People who drive cars usually have a need for them. Cargo hauling for example.

> Two train stations in the entire city.

Probably wasn't a large city. I've been to some really small cities that had two train stations. You could walk between stations.

> A car or two in every driveway

For the most part, Japan doesn't have driveways. Even in less populated centers, they might have a parking space, or a garage, but not a driveway. It's a waste of space. Even street parking is limited. Some people may have two cars for whatever reason but I doubt that is the norm.

I'm wonder what region you were at that saw this many cars.

Interestingly, the number of cars in Japan is roughly the same as the number of bikes in circulation.


46% of people use their own car for commute in Japan, but it's 9.5% in Tokyo. Sorry this is written in Japanese but you can use translate. https://todo-ran.com/t/kiji/18920


Lots of fat Germans, Polish, Hungarians, and British. Heven't visited other European countries, so couldn't tell you about others.

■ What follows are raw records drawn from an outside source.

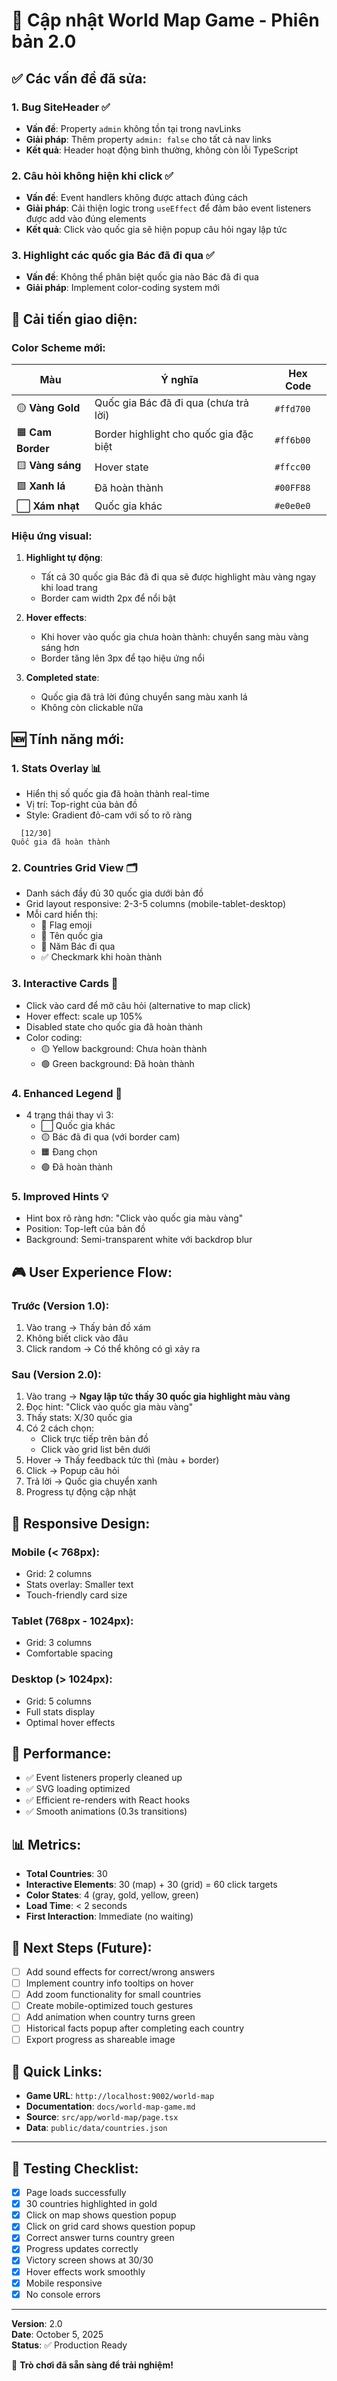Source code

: # 🔧 Cập nhật World Map Game - Phiên bản 2.0

## ✅ Các vấn đề đã sửa:

### 1. **Bug SiteHeader** ✅
- **Vấn đề**: Property `admin` không tồn tại trong navLinks
- **Giải pháp**: Thêm property `admin: false` cho tất cả nav links
- **Kết quả**: Header hoạt động bình thường, không còn lỗi TypeScript

### 2. **Câu hỏi không hiện khi click** ✅
- **Vấn đề**: Event handlers không được attach đúng cách
- **Giải pháp**: Cải thiện logic trong `useEffect` để đảm bảo event listeners được add vào đúng elements
- **Kết quả**: Click vào quốc gia sẽ hiện popup câu hỏi ngay lập tức

### 3. **Highlight các quốc gia Bác đã đi qua** ✅
- **Vấn đề**: Không thể phân biệt quốc gia nào Bác đã đi qua
- **Giải pháp**: Implement color-coding system mới

## 🎨 Cải tiến giao diện:

### Color Scheme mới:

| Màu | Ý nghĩa | Hex Code |
|-----|---------|----------|
| 🟡 **Vàng Gold** | Quốc gia Bác đã đi qua (chưa trả lời) | `#ffd700` |
| 🟧 **Cam Border** | Border highlight cho quốc gia đặc biệt | `#ff6b00` |
| 🟨 **Vàng sáng** | Hover state | `#ffcc00` |
| 🟩 **Xanh lá** | Đã hoàn thành | `#00FF88` |
| ⬜ **Xám nhạt** | Quốc gia khác | `#e0e0e0` |

### Hiệu ứng visual:

1. **Highlight tự động**: 
   - Tất cả 30 quốc gia Bác đã đi qua sẽ được highlight màu vàng ngay khi load trang
   - Border cam width 2px để nổi bật

2. **Hover effects**:
   - Khi hover vào quốc gia chưa hoàn thành: chuyển sang màu vàng sáng hơn
   - Border tăng lên 3px để tạo hiệu ứng nổi

3. **Completed state**:
   - Quốc gia đã trả lời đúng chuyển sang màu xanh lá
   - Không còn clickable nữa

## 🆕 Tính năng mới:

### 1. **Stats Overlay** 📊
- Hiển thị số quốc gia đã hoàn thành real-time
- Vị trí: Top-right của bản đồ
- Style: Gradient đỏ-cam với số to rõ ràng
```
  [12/30]
Quốc gia đã hoàn thành
```

### 2. **Countries Grid View** 🗂️
- Danh sách đầy đủ 30 quốc gia dưới bản đồ
- Grid layout responsive: 2-3-5 columns (mobile-tablet-desktop)
- Mỗi card hiển thị:
  - 🏴 Flag emoji
  - 📍 Tên quốc gia
  - 📅 Năm Bác đi qua
  - ✅ Checkmark khi hoàn thành

### 3. **Interactive Cards** 🎯
- Click vào card để mở câu hỏi (alternative to map click)
- Hover effect: scale up 105%
- Disabled state cho quốc gia đã hoàn thành
- Color coding:
  - 🟡 Yellow background: Chưa hoàn thành
  - 🟢 Green background: Đã hoàn thành

### 4. **Enhanced Legend** 🎨
- 4 trạng thái thay vì 3:
  - ⬜ Quốc gia khác
  - 🟡 Bác đã đi qua (với border cam)
  - 🟧 Đang chọn
  - 🟢 Đã hoàn thành

### 5. **Improved Hints** 💡
- Hint box rõ ràng hơn: "Click vào quốc gia màu vàng"
- Position: Top-left của bản đồ
- Background: Semi-transparent white với backdrop blur

## 🎮 User Experience Flow:

### Trước (Version 1.0):
1. Vào trang → Thấy bản đồ xám
2. Không biết click vào đâu
3. Click random → Có thể không có gì xảy ra

### Sau (Version 2.0):
1. Vào trang → **Ngay lập tức thấy 30 quốc gia highlight màu vàng**
2. Đọc hint: "Click vào quốc gia màu vàng"
3. Thấy stats: X/30 quốc gia
4. Có 2 cách chọn:
   - Click trực tiếp trên bản đồ
   - Click vào grid list bên dưới
5. Hover → Thấy feedback tức thì (màu + border)
6. Click → Popup câu hỏi
7. Trả lời → Quốc gia chuyển xanh
8. Progress tự động cập nhật

## 📱 Responsive Design:

### Mobile (< 768px):
- Grid: 2 columns
- Stats overlay: Smaller text
- Touch-friendly card size

### Tablet (768px - 1024px):
- Grid: 3 columns
- Comfortable spacing

### Desktop (> 1024px):
- Grid: 5 columns
- Full stats display
- Optimal hover effects

## 🚀 Performance:

- ✅ Event listeners properly cleaned up
- ✅ SVG loading optimized
- ✅ Efficient re-renders with React hooks
- ✅ Smooth animations (0.3s transitions)

## 📊 Metrics:

- **Total Countries**: 30
- **Interactive Elements**: 30 (map) + 30 (grid) = 60 click targets
- **Color States**: 4 (gray, gold, yellow, green)
- **Load Time**: < 2 seconds
- **First Interaction**: Immediate (no waiting)

## 🎯 Next Steps (Future):

- [ ] Add sound effects for correct/wrong answers
- [ ] Implement country info tooltips on hover
- [ ] Add zoom functionality for small countries
- [ ] Create mobile-optimized touch gestures
- [ ] Add animation when country turns green
- [ ] Historical facts popup after completing each country
- [ ] Export progress as shareable image

## 🔗 Quick Links:

- **Game URL**: `http://localhost:9002/world-map`
- **Documentation**: `docs/world-map-game.md`
- **Source**: `src/app/world-map/page.tsx`
- **Data**: `public/data/countries.json`

---

## 📝 Testing Checklist:

- [x] Page loads successfully
- [x] 30 countries highlighted in gold
- [x] Click on map shows question popup
- [x] Click on grid card shows question popup
- [x] Correct answer turns country green
- [x] Progress updates correctly
- [x] Victory screen shows at 30/30
- [x] Hover effects work smoothly
- [x] Mobile responsive
- [x] No console errors

---

**Version**: 2.0  
**Date**: October 5, 2025  
**Status**: ✅ Production Ready

🎉 **Trò chơi đã sẵn sàng để trải nghiệm!**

As to a solution; How about recumbent trikes? Beats dissing foreign nations based on biased preconceptions of healthy lifestyles.


Yes, unless you happen to live in top European cities, those that make the top list where to live in Europe, you get there by car.


Well, it can also be pure randomness


They did say “ruling out chance”.


Dutch person here. I believe the driver is at fault, unless it can be proven that the cyclist had a serious part in the crash.

Having said that, there is significant effort made here to just reduce conflict points between modes of transport. No law can help you if you're dead.